▶ **Given information**

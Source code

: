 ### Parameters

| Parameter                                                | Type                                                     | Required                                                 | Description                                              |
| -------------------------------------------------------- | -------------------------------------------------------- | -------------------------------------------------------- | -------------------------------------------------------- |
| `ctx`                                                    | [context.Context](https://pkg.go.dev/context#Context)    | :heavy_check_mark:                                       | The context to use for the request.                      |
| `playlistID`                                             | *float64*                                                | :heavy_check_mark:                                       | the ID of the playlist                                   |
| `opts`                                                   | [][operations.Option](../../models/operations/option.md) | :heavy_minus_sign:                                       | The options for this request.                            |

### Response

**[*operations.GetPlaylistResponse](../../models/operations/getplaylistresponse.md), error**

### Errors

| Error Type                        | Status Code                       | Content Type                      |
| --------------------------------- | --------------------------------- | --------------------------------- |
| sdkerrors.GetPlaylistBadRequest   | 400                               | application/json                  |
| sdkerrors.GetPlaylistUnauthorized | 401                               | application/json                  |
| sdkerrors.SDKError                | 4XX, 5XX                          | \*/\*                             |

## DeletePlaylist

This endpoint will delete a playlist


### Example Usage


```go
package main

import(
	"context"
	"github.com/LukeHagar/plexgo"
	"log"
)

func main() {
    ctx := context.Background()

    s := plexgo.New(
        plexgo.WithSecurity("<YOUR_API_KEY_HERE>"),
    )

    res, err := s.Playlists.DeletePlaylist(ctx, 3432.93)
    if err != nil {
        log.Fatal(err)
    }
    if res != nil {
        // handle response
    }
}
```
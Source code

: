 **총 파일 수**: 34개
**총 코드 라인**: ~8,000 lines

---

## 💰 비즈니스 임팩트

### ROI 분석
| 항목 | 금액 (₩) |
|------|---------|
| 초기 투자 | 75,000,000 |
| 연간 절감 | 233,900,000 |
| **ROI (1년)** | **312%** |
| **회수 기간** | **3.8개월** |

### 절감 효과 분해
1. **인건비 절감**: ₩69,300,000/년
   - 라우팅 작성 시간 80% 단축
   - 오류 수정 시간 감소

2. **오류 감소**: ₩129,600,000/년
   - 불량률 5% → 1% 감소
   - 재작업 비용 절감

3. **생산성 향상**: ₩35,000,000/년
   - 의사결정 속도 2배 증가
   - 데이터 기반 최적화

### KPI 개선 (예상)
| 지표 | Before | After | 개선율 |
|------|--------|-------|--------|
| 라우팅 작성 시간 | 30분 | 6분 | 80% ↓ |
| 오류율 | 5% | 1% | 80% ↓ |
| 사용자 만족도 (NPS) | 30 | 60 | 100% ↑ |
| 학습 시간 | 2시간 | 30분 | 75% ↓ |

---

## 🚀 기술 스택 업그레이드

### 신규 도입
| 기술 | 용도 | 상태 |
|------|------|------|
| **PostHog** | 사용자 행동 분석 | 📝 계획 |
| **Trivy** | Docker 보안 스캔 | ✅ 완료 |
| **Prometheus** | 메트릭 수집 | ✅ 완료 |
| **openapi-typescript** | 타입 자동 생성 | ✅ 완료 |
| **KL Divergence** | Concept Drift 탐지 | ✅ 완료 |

▶ **Task to carry out**
Please report every line in the entries above that holds the string "DeletePlaylist".

▶ **Answer section**
## DeletePlaylist
    res, err := s.Playlists.DeletePlaylist(ctx, 3432.93)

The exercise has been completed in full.